Methylation patterns are known to influence gene expression in cancer and are more and more used as potential biomarkers for cancer therapy as well [7]. Searching for differential methylation in specific genes might explain their gene expression profile. RNA-sequencing studies mostly focus on whole-exome sequencing.

This study aims to provide insight into the expression differences between NSCLC and non-malignant lung tissue, as to the best of our knowledge, limited matched, comparative RNA-sequencing and methylation data of these targets is available. This data may be useful to assess the tumor specificity of targeted drugs in future clinical research as it can aid in understanding differences in effect/toxicity on surrounding non-malignant lung tissue vs. tumor tissue.

Methods

Gene selection

As the major focus of this study, we selected four immune regulatory genes important in targeted therapy. Programmed death receptor 1 (PD-1) and both ligands, programmed death receptor ligand 1 & 2 (PD-L1 and PD-L2), were included because of their recent importance in NSCLC treatment [1, 8]. E.g., Pembrolizumab (anti-PD-1) is approved in the first-line setting in NSCLC patients with PD-L1 expression > 50% and durvalumab (anti-PD-L1) showed a substantial progression free survival benefit when administered as consolidation after chemoradiotherapy [9, 10]. Cytotoxic T-lymphocyte associated protein 4 (CTLA-4) was selected because of its potential in several combination treatments that try to lift the brakes on tumor immune response [11]. As for other targets, EGFR has already proven its place in adenocarcinoma [12]. The fusion gene of echinoderm microtubule-associated protein-like 4 and anaplastic lymphoma kinase EML4-ALK was not included as this does not occur in non-malignant lung tissue.

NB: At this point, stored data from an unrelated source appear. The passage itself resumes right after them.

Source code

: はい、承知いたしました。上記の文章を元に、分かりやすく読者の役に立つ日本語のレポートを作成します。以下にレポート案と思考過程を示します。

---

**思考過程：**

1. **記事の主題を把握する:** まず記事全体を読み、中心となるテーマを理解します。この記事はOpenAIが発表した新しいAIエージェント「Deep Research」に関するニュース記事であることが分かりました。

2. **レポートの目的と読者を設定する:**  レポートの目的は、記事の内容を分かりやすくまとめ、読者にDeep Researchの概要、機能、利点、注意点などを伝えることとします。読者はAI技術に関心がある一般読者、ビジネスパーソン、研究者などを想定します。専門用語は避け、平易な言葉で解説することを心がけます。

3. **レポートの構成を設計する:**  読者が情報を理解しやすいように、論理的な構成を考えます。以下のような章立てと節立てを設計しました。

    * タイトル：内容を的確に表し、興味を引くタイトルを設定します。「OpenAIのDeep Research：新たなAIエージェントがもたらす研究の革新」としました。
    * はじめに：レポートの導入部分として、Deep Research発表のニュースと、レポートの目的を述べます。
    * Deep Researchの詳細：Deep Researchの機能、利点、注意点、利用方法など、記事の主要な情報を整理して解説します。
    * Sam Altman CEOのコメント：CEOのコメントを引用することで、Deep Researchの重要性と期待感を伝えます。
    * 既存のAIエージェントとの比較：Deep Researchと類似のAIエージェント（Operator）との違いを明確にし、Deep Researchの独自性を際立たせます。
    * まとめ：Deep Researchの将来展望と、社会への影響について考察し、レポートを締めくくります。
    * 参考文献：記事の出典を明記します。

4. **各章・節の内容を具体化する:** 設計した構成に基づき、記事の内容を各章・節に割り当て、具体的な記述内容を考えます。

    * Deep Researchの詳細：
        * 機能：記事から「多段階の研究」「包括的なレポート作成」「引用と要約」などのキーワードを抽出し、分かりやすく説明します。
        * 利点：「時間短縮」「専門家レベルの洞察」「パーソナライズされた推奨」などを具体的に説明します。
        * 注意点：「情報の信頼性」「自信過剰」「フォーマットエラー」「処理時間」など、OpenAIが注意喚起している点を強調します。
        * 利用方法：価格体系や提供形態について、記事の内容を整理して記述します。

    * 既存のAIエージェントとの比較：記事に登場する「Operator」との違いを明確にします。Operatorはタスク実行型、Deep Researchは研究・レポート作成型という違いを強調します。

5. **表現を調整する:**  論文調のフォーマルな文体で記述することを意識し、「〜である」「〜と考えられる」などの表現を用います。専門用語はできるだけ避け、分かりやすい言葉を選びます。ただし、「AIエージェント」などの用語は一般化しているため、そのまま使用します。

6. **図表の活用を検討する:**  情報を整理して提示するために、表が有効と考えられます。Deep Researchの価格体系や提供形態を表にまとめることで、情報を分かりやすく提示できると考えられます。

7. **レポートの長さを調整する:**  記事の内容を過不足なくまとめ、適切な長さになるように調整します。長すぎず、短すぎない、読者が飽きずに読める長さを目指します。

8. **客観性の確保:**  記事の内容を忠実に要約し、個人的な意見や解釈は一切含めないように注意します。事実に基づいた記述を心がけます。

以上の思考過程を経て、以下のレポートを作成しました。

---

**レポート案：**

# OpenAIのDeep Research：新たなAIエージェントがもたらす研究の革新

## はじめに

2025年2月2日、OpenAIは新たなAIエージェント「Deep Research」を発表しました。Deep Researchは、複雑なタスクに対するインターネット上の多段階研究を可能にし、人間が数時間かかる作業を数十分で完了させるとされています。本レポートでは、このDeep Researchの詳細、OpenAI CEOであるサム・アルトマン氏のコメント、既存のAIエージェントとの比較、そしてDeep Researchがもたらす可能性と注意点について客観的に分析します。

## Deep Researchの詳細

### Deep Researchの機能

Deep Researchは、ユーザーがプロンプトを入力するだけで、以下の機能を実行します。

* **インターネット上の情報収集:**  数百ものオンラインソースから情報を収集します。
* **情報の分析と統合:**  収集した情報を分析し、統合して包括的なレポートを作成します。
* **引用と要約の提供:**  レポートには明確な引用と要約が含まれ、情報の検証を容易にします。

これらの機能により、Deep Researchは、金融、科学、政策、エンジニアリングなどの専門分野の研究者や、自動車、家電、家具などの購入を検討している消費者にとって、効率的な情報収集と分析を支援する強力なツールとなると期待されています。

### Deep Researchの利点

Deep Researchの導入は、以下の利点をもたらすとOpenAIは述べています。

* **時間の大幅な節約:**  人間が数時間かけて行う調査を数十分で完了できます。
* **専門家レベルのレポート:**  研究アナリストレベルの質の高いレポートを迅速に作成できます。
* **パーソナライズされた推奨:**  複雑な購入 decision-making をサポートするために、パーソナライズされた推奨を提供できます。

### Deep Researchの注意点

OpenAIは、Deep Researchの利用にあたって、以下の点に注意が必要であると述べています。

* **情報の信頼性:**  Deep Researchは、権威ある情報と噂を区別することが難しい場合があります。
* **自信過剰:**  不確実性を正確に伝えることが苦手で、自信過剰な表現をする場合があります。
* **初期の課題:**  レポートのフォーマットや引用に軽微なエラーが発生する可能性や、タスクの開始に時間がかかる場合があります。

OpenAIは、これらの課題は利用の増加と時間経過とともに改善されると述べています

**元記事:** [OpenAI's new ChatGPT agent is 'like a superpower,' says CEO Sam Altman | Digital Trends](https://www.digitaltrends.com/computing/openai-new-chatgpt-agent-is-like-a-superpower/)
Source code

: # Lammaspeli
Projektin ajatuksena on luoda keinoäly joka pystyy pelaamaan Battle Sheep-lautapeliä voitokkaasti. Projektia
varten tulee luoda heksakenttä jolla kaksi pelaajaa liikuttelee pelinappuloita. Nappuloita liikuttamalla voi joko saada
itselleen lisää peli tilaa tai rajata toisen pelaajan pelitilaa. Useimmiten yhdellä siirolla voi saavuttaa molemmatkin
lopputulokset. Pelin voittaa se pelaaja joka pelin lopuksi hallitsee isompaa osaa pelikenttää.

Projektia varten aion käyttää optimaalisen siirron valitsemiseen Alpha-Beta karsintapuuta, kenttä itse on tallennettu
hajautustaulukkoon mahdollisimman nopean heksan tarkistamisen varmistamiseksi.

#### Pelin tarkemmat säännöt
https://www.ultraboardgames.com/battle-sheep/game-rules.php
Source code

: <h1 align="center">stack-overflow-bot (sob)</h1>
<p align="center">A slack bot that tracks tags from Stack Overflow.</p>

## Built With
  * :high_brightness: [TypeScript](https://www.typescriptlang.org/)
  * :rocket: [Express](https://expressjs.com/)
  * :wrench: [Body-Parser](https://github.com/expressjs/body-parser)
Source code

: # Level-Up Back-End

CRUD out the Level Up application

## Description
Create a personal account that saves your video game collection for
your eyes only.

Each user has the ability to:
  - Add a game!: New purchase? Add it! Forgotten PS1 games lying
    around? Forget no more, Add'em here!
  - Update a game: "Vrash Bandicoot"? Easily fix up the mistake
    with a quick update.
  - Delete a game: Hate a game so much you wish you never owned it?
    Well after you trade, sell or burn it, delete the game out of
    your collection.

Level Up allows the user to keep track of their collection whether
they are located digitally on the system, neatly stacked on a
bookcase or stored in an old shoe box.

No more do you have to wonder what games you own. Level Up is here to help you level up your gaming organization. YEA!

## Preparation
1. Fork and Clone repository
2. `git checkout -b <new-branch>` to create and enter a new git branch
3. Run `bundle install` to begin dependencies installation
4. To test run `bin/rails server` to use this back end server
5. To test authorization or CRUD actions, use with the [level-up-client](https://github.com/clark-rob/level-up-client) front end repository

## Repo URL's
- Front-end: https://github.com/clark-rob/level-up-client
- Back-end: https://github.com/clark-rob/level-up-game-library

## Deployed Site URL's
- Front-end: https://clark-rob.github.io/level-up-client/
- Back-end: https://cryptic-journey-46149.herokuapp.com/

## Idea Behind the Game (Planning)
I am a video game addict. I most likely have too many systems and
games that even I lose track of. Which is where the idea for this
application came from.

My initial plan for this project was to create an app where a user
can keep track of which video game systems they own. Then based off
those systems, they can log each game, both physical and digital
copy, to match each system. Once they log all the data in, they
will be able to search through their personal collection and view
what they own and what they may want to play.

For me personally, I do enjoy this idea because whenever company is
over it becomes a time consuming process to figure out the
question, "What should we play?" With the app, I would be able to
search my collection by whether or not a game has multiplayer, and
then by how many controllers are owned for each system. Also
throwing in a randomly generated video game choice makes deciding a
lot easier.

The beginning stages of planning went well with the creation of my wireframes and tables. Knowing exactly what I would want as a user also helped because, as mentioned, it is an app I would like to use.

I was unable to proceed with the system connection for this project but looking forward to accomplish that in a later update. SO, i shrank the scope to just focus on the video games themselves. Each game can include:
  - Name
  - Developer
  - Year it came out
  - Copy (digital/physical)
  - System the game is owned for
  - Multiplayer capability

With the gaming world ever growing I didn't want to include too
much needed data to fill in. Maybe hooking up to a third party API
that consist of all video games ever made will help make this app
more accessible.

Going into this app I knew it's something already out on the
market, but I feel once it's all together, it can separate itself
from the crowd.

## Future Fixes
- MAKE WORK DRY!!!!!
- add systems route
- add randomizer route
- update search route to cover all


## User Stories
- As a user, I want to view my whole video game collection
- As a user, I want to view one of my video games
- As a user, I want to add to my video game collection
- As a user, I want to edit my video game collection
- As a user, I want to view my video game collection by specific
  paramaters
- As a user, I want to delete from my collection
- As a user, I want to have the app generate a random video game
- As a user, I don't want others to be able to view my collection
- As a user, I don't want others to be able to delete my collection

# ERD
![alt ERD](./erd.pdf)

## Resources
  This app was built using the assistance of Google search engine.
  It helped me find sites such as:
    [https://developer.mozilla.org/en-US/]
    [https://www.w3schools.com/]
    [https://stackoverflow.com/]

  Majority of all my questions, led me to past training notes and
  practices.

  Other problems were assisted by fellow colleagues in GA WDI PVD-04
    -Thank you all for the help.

Vascular endothelial growth factor receptor (VEGFR) 1, 2 and 3 were looked at because of the importance of blood vessel formation in tumor growth, which has been a target in NSCLC [13]. High expression of hepatocyte growth factor receptor (MET) and its ligand hepatocyte growth factor (HGF) was correlated with a worse outcome and a higher resistance to EGFR-inhibitors in NSCLC [14]. Therefore, MET has been suggested as a prognostic and therapeutic target in NSCLC and was included in this study. Similarly, cell surface associated Mucin 1 (MUC1) also proved multiple times that it is associated with a poor outcome and that silencing it may lead to reduced tumor survival [15]. Lastly, we included two targets that fell out of the picture in recent years but might play a role when additional research becomes available. The receptor tyrosine kinase gene KIT had initially promising preclinical results, but has not yet been backed up with clinical success [16]. Human epidermal growth factor receptor 2 (HER2) as a clinical research target has slowed down as well after the first trials showed poor results [17]. Melanoma-associated antigen 3 (MAGEA3), a cancer-testis gene that is consequentially not expressed in non-malignant lung tissue, was included as an internal control.

Patient inclusion

This prospective dataset and its initial methodology were developed by Wauters et al. [18]. Patients that were eligible for primary, curative-intent surgery for NSCLC were included. From the lobectomy specimen, a fresh frozen biopsy was taken of tumor and non-malignant lung tissue, the latter as distant as possible from the tumor location. Biopsies were gathered and processed immediately after surgery as described in [18]. Clinical and lung function data were obtained from the patient’s medical files. Patients were divided into clinical subsets according to relevant clinical criteria for non-small cell lung cancer. Smoking status was defined as active smoker on the day of surgery or ex-smoker when the patient quit smoking more than 4 weeks before surgery. This 4 week limit is also used by studies that searched for pulmonary, respiratory and wound complications in regards to preoperative smoking cessation [19]. Because there was only one never-smoker, we classified this patient as an ex-smoker for analysis purposes. C-reactive protein (CRP) subsets were determined by a CRP-level higher than 5 mg/L or not. This threshold is routinely used in clinical practice where a CRP > 5 mg/L is associated with an increased inflammatory state. Furthermore, we sub-grouped patients according to gender, histology and age. An age cut-off of 70 years was used, as this is regularly used to define an elderly population in non-small cell lung cancer [20]. Chronic obstructive pulmonary disease (COPD) status - determined by the FEV1/FVC ratio (forced expiratory volume per second / forced vital capacity) was determined as well.

Validation set

From the Genomic Data Commons Data Portal, we collected all patient entries that had RNA-sequencing data available from NSCLC and/or non-malignant lung tissue. Clinical data and normalized fragment-per-million-reads gene expression of the fourteen selected genes were drawn from the database. Active smoking is defined as a patient that had a registered smoking history, but no registered year of smoking cessation or stopped smoking in the year of pathologic diagnosis. We censored patients without any available smoking history for this subset analysis. No patient data was available for CRP status in the validation set.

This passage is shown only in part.